The analysis pipelines within this repository are contained in the analysis/ directory and include the following:

GALAH Preprocessinggalah_filter

  • Applies quality, abundance, and orbital cuts to GALAH DR3 stars. Cross-matches with Gaia EDR3 for distances and orbital parameters, selecting metal-poor, high-eccentricity stars suitable for halo analysis.

APOGEE Filteringapogee_filter

  • Filters APOGEE DR17 stars based on log g, SNR, abundance flags, and derived kinematics. Optionally queries Gaia DR3 for precise photogeometric distances to apply distance uncertainty cuts.

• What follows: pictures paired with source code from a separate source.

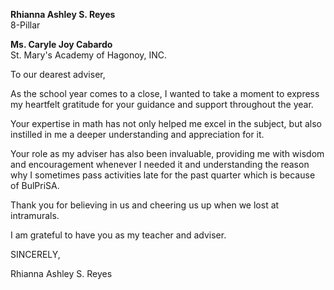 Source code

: <DOCTYPE html>
<html>
<head>
    <title>PETA</title>
</head>
    <body>
        <p><b>Rhianna Ashley S. Reyes</b><br>8-Pillar</br>
        <p><b>Ms. Caryle Joy Cabardo</b><br>St. Mary's Academy of Hagonoy, INC.</br>
        <p>To our dearest adviser,</p>
        <p>As the school year comes to a close, I wanted to take a moment to express my heartfelt gratitude for your guidance and support throughout the year.</p>
        <p>Your expertise in math has not only helped me excel in the subject, but also instilled in me a deeper understanding and appreciation for it.</p>
        <p>Your role as my adviser has also been invaluable, providing me with wisdom and encouragement whenever I needed it and understanding the reason why I sometimes pass activities late for the past quarter which is because of BulPriSA.</p>
        <p>Thank you for believing in us and cheering us up when we lost at intramurals.</p>
        <p>I am grateful to have you as my teacher and adviser.</p>
        <p>SINCERELY,</p>
        <p>Rhianna Ashley S. Reyes</p>
    </body>
</html>
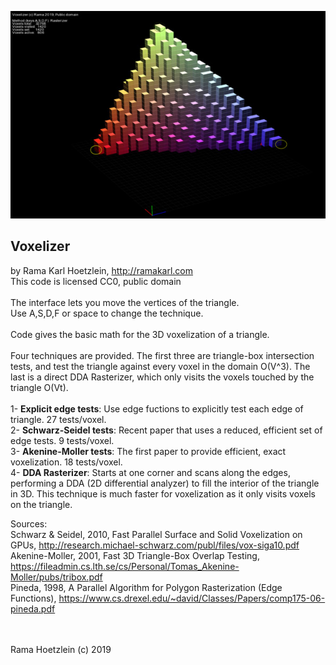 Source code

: ![image](https://github.com/ramakarl/voxelizer/blob/master/voxelizer.jpg)

Voxelizer
------------------------------------------------
by Rama Karl Hoetzlein, http://ramakarl.com<br>
This code is licensed CC0, public domain
<br><br>
The interface lets you move the vertices of the triangle.<br>
Use A,S,D,F or space to change the technique.
<br><br>
Code gives the basic math for the 3D voxelization of a triangle.
<br><br>
Four techniques are provided. The first three are triangle-box intersection tests, and test the triangle against every voxel in the domain O(V^3). The last is a direct DDA Rasterizer, which only visits the voxels touched by the triangle O(Vt).
<br><br>
1- **Explicit edge tests**: Use edge fuctions to explicitly test each edge of triangle. 27 tests/voxel.<br>
2- **Schwarz-Seidel tests**: Recent paper that uses a reduced, efficient set of edge tests. 9 tests/voxel.<br>
3- **Akenine-Moller tests**: The first paper to provide efficient, exact voxelization. 18 tests/voxel.<br>
4- **DDA Rasterizer**: Starts at one corner and scans along the edges, performing a DDA (2D differential analyzer) to fill the interior of the triangle in 3D. This technique is much faster for voxelization as it only visits voxels on the triangle.<br>

Sources:<br>
Schwarz & Seidel, 2010, Fast Parallel Surface and Solid Voxelization on GPUs, http://research.michael-schwarz.com/publ/files/vox-siga10.pdf<br>
Akenine-Moller, 2001, Fast 3D Triangle-Box Overlap Testing, https://fileadmin.cs.lth.se/cs/Personal/Tomas_Akenine-Moller/pubs/tribox.pdf<br>
Pineda, 1998, A Parallel Algorithm for Polygon Rasterization (Edge Functions),  https://www.cs.drexel.edu/~david/Classes/Papers/comp175-06-pineda.pdf<br>

<br><br>
Rama Hoetzlein (c) 2019

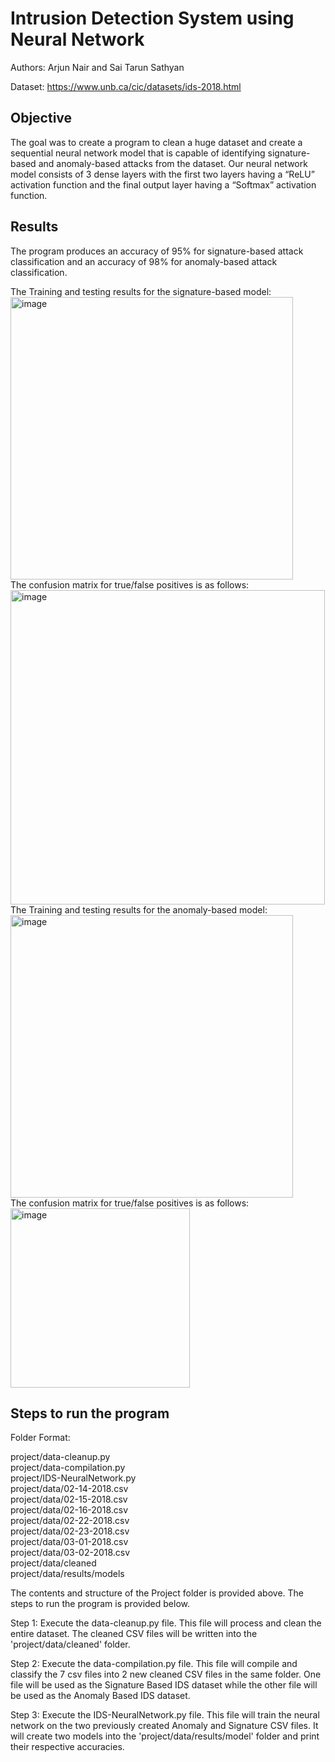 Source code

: # Intrusion Detection System using Neural Network

Authors: Arjun Nair and Sai Tarun Sathyan <br>

Dataset: https://www.unb.ca/cic/datasets/ids-2018.html

## Objective
The goal was to create a program to clean a huge dataset and create a sequential neural network model that is capable of identifying signature-based and anomaly-based attacks from the dataset. Our neural network model consists of 3 dense layers with the first two layers having a “ReLU” activation function and the final output layer having a “Softmax” activation function.<br>

## Results
The program produces an accuracy of 95% for signature-based attack classification and an accuracy of 98% for anomaly-based attack classification. <br>

The Training and testing results for the signature-based model:<br>
<img width="452" alt="image" src="https://github.com/nujrarian/ids-neural-networks/assets/55311409/d69e2a4e-2f04-4b5e-8f4b-2fddbf889669">
<br>
The confusion matrix for true/false positives is as follows:<br>
<img width="503" alt="image" src="https://github.com/nujrarian/ids-neural-networks/assets/55311409/984533d6-b508-4c08-952f-4a0b5a2c1ebd">
<br>
The Training and testing results for the anomaly-based model: <br>
<img width="452" alt="image" src="https://github.com/nujrarian/ids-neural-networks/assets/55311409/cd520733-e644-4148-8492-6c5a814484de">
<br>
The confusion matrix for true/false positives is as follows: <br>
<img width="287" alt="image" src="https://github.com/nujrarian/ids-neural-networks/assets/55311409/7d8615a8-6b2a-4ac3-92f4-ae7be64f11dc">
<br>

## Steps to run the program
Folder Format: <br>

project/data-cleanup.py <br>
project/data-compilation.py <br>
project/IDS-NeuralNetwork.py <br>
project/data/02-14-2018.csv <br>
project/data/02-15-2018.csv <br>
project/data/02-16-2018.csv <br>
project/data/02-22-2018.csv <br>
project/data/02-23-2018.csv <br>
project/data/03-01-2018.csv <br>
project/data/03-02-2018.csv <br>
project/data/cleaned <br>
project/data/results/models <br>

The contents and structure of the Project folder is provided above.
The steps to run the program is provided below.

Step 1: Execute the data-cleanup.py file. This file will process and clean the entire dataset. The cleaned CSV files will be written into the 'project/data/cleaned' folder.

Step 2: Execute the data-compilation.py file. This file will compile and classify the 7 csv files into 2 new cleaned CSV files in the same folder. One file will be used as the Signature Based IDS dataset while the other file will be used as the Anomaly Based IDS dataset.

Step 3: Execute the IDS-NeuralNetwork.py file. This file will train the neural network on the two previously created Anomaly and Signature CSV files. It will create two models into the 'project/data/results/model' folder and print their respective accuracies.
  
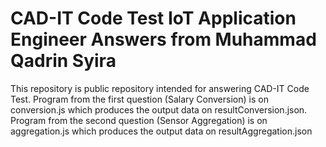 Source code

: # CAD-IT Code Test IoT Application Engineer Answers from Muhammad Qadrin Syira
 This repository is public repository intended for answering CAD-IT Code Test. Program from the first question (Salary Conversion) is on conversion.js which produces the output data on resultConversion.json. Program from the second question (Sensor Aggregation) is on aggregation.js which produces the output data on resultAggregation.json
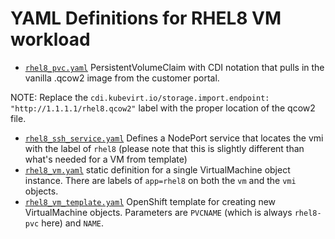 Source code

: # YAML Definitions for RHEL8 VM workload

- [`rhel8_pvc.yaml`](./rhel8_pvc.yaml) PersistentVolumeClaim with CDI notation that pulls in the vanilla .qcow2 image from the customer portal.

NOTE: Replace the `cdi.kubevirt.io/storage.import.endpoint: "http://1.1.1.1/rhel8.qcow2"` label with the proper location of the qcow2 file.

- [`rhel8_ssh_service.yaml`](./rhel8_ssh_service.yaml) Defines a NodePort service that locates the vmi with the label of `rhel8` (please note that this is slightly different than what's needed for a VM from template)
- [`rhel8_vm.yaml`](./rhel8_vm.yaml) static definition for a single VirtualMachine object instance. There are labels of `app=rhel8` on both the `vm` and the `vmi` objects.
- [`rhel8_vm_template.yaml`](./rhel8_vm_template.yaml) OpenShift template for creating new VirtualMachine objects. Parameters are `PVCNAME` (which is always `rhel8-pvc` here) and `NAME`.
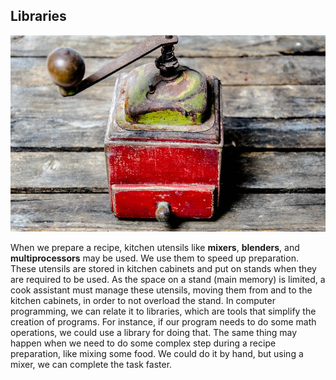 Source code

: ## Libraries

![](../assets/bibliotecas.jpg)

When we prepare a recipe, kitchen utensils like **mixers**, **blenders**, and **multiprocessors** may be used. We use them to speed up preparation. These utensils are stored in kitchen cabinets and put on stands when they are required to be used. As the space on a stand (main memory) is limited, a cook assistant must manage these utensils, moving them from and to the kitchen cabinets, in order to not overload the stand. In computer programming, we can relate it to libraries, which are tools that simplify the creation of programs. For instance, if our program needs to do some math operations, we could use a library for doing that. The same thing may happen when we need to do some complex step during a recipe preparation, like mixing some food. We could do it by hand, but using a mixer, we can complete the task faster.
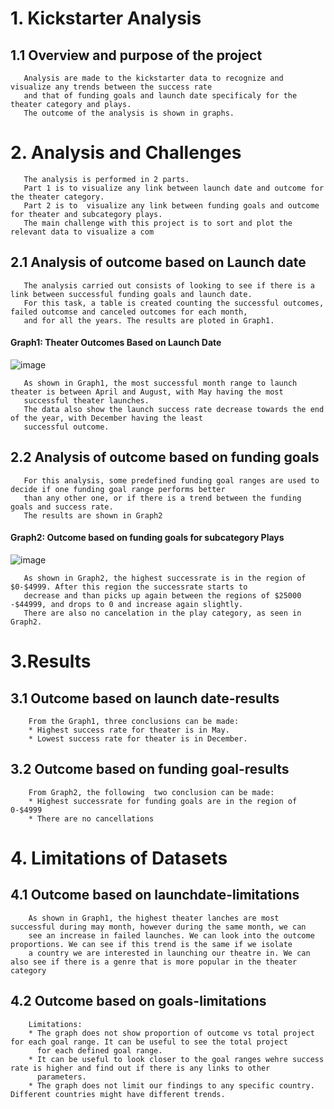 # 1. Kickstarter Analysis
##   1.1 Overview and purpose of the project
       Analysis are made to the kickstarter data to recognize and visualize any trends between the success rate 
       and that of funding goals and launch date specificaly for the theater category and plays. 
       The outcome of the analysis is shown in graphs.
# 2. Analysis and Challenges
       The analysis is performed in 2 parts.
       Part 1 is to visualize any link between launch date and outcome for the theater category.
       Part 2 is to  visualize any link between funding goals and outcome for theater and subcategory plays.
       The main challenge with this project is to sort and plot the relevant data to visualize a com 
       
       
##   2.1 Analysis of outcome based on Launch date
       The analysis carried out consists of looking to see if there is a link between successful funding goals and launch date.
       For this task, a table is created counting the successful outcomes, failed outcomse and canceled outcomes for each month,
       and for all the years. The results are ploted in Graph1.
       
 #### Graph1: Theater Outcomes Based on Launch Date      
![image](https://user-images.githubusercontent.com/85843030/123470156-00e03f00-d5c2-11eb-9565-8d022e413679.png)
       
       As shown in Graph1, the most successful month range to launch theater is between April and August, with May having the most 
       successful theater launches.
       The data also show the launch success rate decrease towards the end of the year, with December having the least 
       successful outcome.

##     2.2 Analysis of outcome based on funding goals
       For this analysis, some predefined funding goal ranges are used to decide if one funding goal range performs better
       than any other one, or if there is a trend between the funding goals and success rate. 
       The results are shown in Graph2
       
#### Graph2: Outcome based on funding goals for subcategory Plays
![image](https://user-images.githubusercontent.com/85843030/123492745-60514580-d5e8-11eb-9585-e0c8a30f0413.png)
       
       As shown in Graph2, the highest successrate is in the region of $0-$4999. After this region the successrate starts to 
       decrease and than picks up again between the regions of $25000 -$44999, and drops to 0 and increase again slightly.
       There are also no cancelation in the play category, as seen in Graph2.
       
# 3.Results       
##  3.1 Outcome based on launch date-results
        From the Graph1, three conclusions can be made:
        * Highest success rate for theater is in May.
        * Lowest success rate for theater is in December.
        
        
##  3.2 Outcome based on funding goal-results
        From Graph2, the following  two conclusion can be made:
        * Highest successrate for funding goals are in the region of 0-$4999
        * There are no cancellations 
      
 # 4. Limitations of Datasets
##   4.1 Outcome based on launchdate-limitations
        As shown in Graph1, the highest theater lanches are most successful during may month, however during the same month, we can
        see an increase in failed launches. We can look into the outcome proportions. We can see if this trend is the same if we isolate
        a country we are interested in launching our theatre in. We can also see if there is a genre that is more popular in the theater category       

 ##   4.2 Outcome based on goals-limitations
       
        Limitations:
        * The graph does not show proportion of outcome vs total project for each goal range. It can be useful to see the total project
          for each defined goal range.
        * It can be useful to look closer to the goal ranges wehre success rate is higher and find out if there is any links to other
          parameters.
        * The graph does not limit our findings to any specific country. Different countries might have different trends.
        
            
    
       
       
       
       
       
       
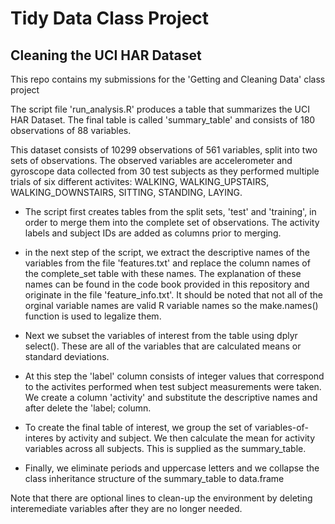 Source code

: # Tidy Data Class Project</center>
## Cleaning the UCI HAR Dataset
This repo contains my submissions for the 'Getting and Cleaning Data' class project

The script file 'run_analysis.R' produces a table that summarizes the UCI HAR Dataset. The final table
is called 'summary_table' and consists of 180 observations of 88 variables.

This dataset consists of 10299 observations of 561 variables, split into two sets of observations. The observed variables are accelerometer and gyroscope data collected from 30 test subjects as they performed multiple trials of six different activites: WALKING, WALKING_UPSTAIRS, WALKING_DOWNSTAIRS, SITTING, STANDING, LAYING.

* The script first creates tables from the split sets, 'test' and 'training', in order to merge them into the complete set of observations. The activity labels and subject IDs are added as columns prior to merging.

* in the next step of the script, we extract the descriptive names of the variables from the file 'features.txt' and replace the column names of the complete_set table with these names. The explanation of these names can be found in the code book provided in this repository and originate in the file 'feature_info.txt'. It should be noted that not all of the orginal variable names are valid R variable names so the make.names() function is used to legalize them.

* Next we subset the variables of interest from the table using dplyr select(). These are all of the variables that are calculated means or standard deviations.

* At this step the 'label' column consists of integer values that correspond to the activites performed when test subject measurements were taken. We create a column 'activity' and substitute the descriptive names and after delete the 'label; column.

* To create the final table of interest, we group the set of variables-of-interes by activity and subject. We then calculate the mean for activity variables across all subjects. This is supplied as the summary_table.

* Finally, we eliminate periods and uppercase letters and we collapse the class inheritance structure of the summary_table to data.frame

Note that there are optional lines to clean-up the environment by deleting interemediate variables after they are no longer needed.

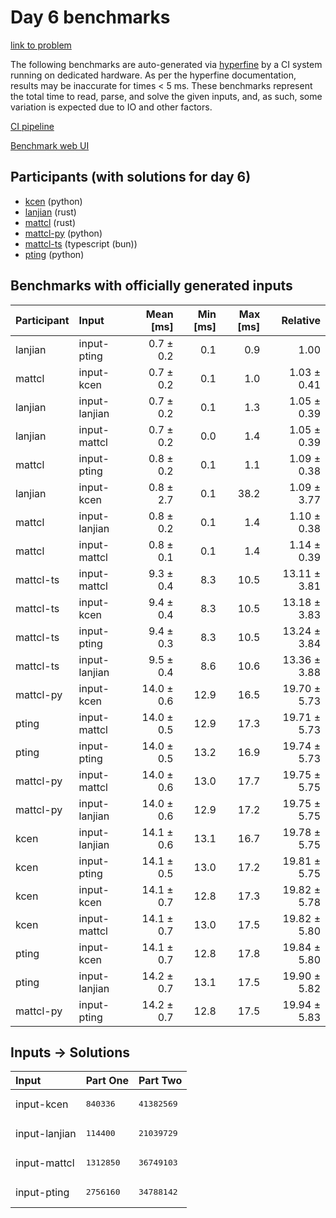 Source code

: # Day 6 benchmarks

[link to problem](https://adventofcode.com/2023/day/6)

The following benchmarks are auto-generated via
[hyperfine](https://github.com/sharkdp/hyperfine) by a CI system running on
dedicated hardware. As per the hyperfine documentation, results may be
inaccurate for times < 5 ms. These benchmarks represent the total time to read,
parse, and solve the given inputs, and, as such, some variation is expected due
to IO and other factors.

[CI pipeline](http://ci.papercode.net:8080/teams/main/pipelines/aoc2023)

[Benchmark web UI](https://aoc.ancalagon.black)


## Participants (with solutions for day 6)

- [kcen](https://github.com/kcen/aoc2023) (python)
- [lanjian](https://github.com/lanjian/aoc-2023) (rust)
- [mattcl](https://github.com/mattcl/aoc2023) (rust)
- [mattcl-py](https://github.com/mattcl/aoc2023-py) (python)
- [mattcl-ts](https://github.com/mattcl/aoc2023-js) (typescript (bun))
- [pting](https://github.com/pting/aoc2023) (python)


## Benchmarks with officially generated inputs

| Participant | Input | Mean [ms] | Min [ms] | Max [ms] | Relative |
|:---|:---|---:|---:|---:|---:|
| lanjian | input-pting | 0.7 ± 0.2 | 0.1 | 0.9 | 1.00 |
| mattcl | input-kcen | 0.7 ± 0.2 | 0.1 | 1.0 | 1.03 ± 0.41 |
| lanjian | input-lanjian | 0.7 ± 0.2 | 0.1 | 1.3 | 1.05 ± 0.39 |
| lanjian | input-mattcl | 0.7 ± 0.2 | 0.0 | 1.4 | 1.05 ± 0.39 |
| mattcl | input-pting | 0.8 ± 0.2 | 0.1 | 1.1 | 1.09 ± 0.38 |
| lanjian | input-kcen | 0.8 ± 2.7 | 0.1 | 38.2 | 1.09 ± 3.77 |
| mattcl | input-lanjian | 0.8 ± 0.2 | 0.1 | 1.4 | 1.10 ± 0.38 |
| mattcl | input-mattcl | 0.8 ± 0.1 | 0.1 | 1.4 | 1.14 ± 0.39 |
| mattcl-ts | input-mattcl | 9.3 ± 0.4 | 8.3 | 10.5 | 13.11 ± 3.81 |
| mattcl-ts | input-kcen | 9.4 ± 0.4 | 8.3 | 10.5 | 13.18 ± 3.83 |
| mattcl-ts | input-pting | 9.4 ± 0.3 | 8.3 | 10.5 | 13.24 ± 3.84 |
| mattcl-ts | input-lanjian | 9.5 ± 0.4 | 8.6 | 10.6 | 13.36 ± 3.88 |
| mattcl-py | input-kcen | 14.0 ± 0.6 | 12.9 | 16.5 | 19.70 ± 5.73 |
| pting | input-mattcl | 14.0 ± 0.5 | 12.9 | 17.3 | 19.71 ± 5.73 |
| pting | input-pting | 14.0 ± 0.5 | 13.2 | 16.9 | 19.74 ± 5.73 |
| mattcl-py | input-mattcl | 14.0 ± 0.6 | 13.0 | 17.7 | 19.75 ± 5.75 |
| mattcl-py | input-lanjian | 14.0 ± 0.6 | 12.9 | 17.2 | 19.75 ± 5.75 |
| kcen | input-lanjian | 14.1 ± 0.6 | 13.1 | 16.7 | 19.78 ± 5.75 |
| kcen | input-pting | 14.1 ± 0.5 | 13.0 | 17.2 | 19.81 ± 5.75 |
| kcen | input-kcen | 14.1 ± 0.7 | 12.8 | 17.3 | 19.82 ± 5.78 |
| kcen | input-mattcl | 14.1 ± 0.7 | 13.0 | 17.5 | 19.82 ± 5.80 |
| pting | input-kcen | 14.1 ± 0.7 | 12.8 | 17.8 | 19.84 ± 5.80 |
| pting | input-lanjian | 14.2 ± 0.7 | 13.1 | 17.5 | 19.90 ± 5.82 |
| mattcl-py | input-pting | 14.2 ± 0.7 | 12.8 | 17.5 | 19.94 ± 5.83 |


## Inputs -> Solutions

| Input | Part One | Part Two |
|:---|:---|:---|
|input-kcen|<pre>840336</pre>|<pre>41382569</pre>|
|input-lanjian|<pre>114400</pre>|<pre>21039729</pre>|
|input-mattcl|<pre>1312850</pre>|<pre>36749103</pre>|
|input-pting|<pre>2756160</pre>|<pre>34788142</pre>|
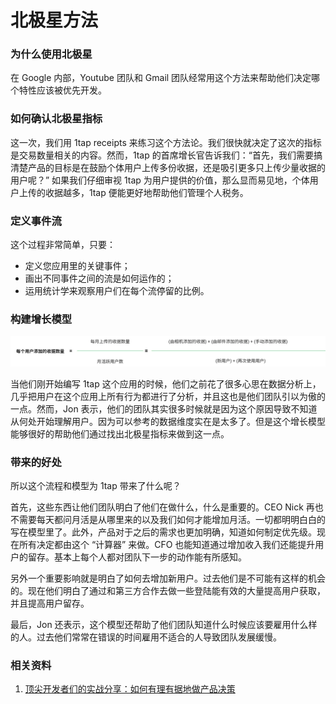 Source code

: # 北极星方法

### 为什么使用北极星

在 Google 内部，Youtube 团队和 Gmail 团队经常用这个方法来帮助他们决定哪个特性应该被优先开发。

### 如何确认北极星指标

这一次，我们用 1tap receipts 来练习这个方法论。我们很快就决定了这次的指标是交易数量相关的内容。然而，1tap 的首席增长官告诉我们：“首先，我们需要搞清楚产品的目标是在鼓励个体用户上传多份收据，还是吸引更多只上传少量收据的用户呢？” 如果我们仔细审视 1tap 为用户提供的价值，那么显而易见地，个体用户上传的收据越多，1tap 便能更好地帮助他们管理个人税务。

### 定义事件流

这个过程非常简单，只要：

* 定义您应用里的关键事件；
* 画出不同事件之间的流是如何运作的；
* 运用统计学来观察用户们在每个流停留的比例。

### 构建增长模型

![&#x589E;&#x957F;&#x6A21;&#x578B;](../.gitbook/assets/image%20%282%29.png)

当他们刚开始编写 1tap 这个应用的时候，他们之前花了很多心思在数据分析上，几乎把用户在这个应用上所有行为都进行了分析，并且这也是他们团队引以为傲的一点。然而，Jon 表示，他们的团队其实很多时候就是因为这个原因导致不知道从何处开始理解用户。因为可以参考的数据维度实在是太多了。但是这个增长模型能够很好的帮助他们通过找出北极星指标来做到这一点。

### 带来的好处

所以这个流程和模型为 1tap 带来了什么呢？

首先，这些东西让他们团队明白了他们在做什么，什么是重要的。CEO Nick 再也不需要每天都问月活是从哪里来的以及我们如何才能增加月活。一切都明明白白的写在模型里了。此外，产品对于之后的需求也更加明确，知道如何制定优先级。现在所有决定都由这个 “计算器” 来做。CFO 也能知道通过增加收入我们还能提升用户的留存。基本上每个人都对团队下一步的动作能有所感知。

另外一个重要影响就是明白了如何去增加新用户。过去他们是不可能有这样的机会的。现在他们明白了通过和第三方合作去做一些登陆能有效的大量提高用户获取，并且提高用户留存。

最后，Jon 还表示，这个模型还帮助了他们团队知道什么时候应该要雇用什么样的人。过去他们常常在错误的时间雇用不适合的人导致团队发展缓慢。

### 相关资料

1. [顶尖开发者们的实战分享：如何有理有据地做产品决策](https://mp.weixin.qq.com/s/qbI9q5YZYwImIIXH1sej3w)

Extreme DeconvolutionXDPipeline

  • Performs uncertainty-aware Gaussian Mixture Model clustering through Extreme Deconvolution. Includes model fitting (run_XD), component selection (compare_XD), probabilistic assignment (assigment_XD), summary table generation (table_results_XD), and visualisation (plot_XD). Designed for reproducible functionality with the ability to save analysis and import previous results.

Reduced Dimensionality GMMReducedGMMPipeline

  • An additional clustering pipeline that mirrors the XD high-dimensional analysis but operates on a UMAP-reduced space. It applies Gaussian Mixture Models directly to the lower-dimensional projection, with the functionality to map these assignments back to the original stellar features.

Dimensionality + Clustering Initial Visualisationinvestigate_umap

  • Explores and visualises how well stellar populations separate in low-dimensional UMAP space and tests the behaviour of unsupervised methods (GMM or HDBSCAN) before applying full clustering pipelines.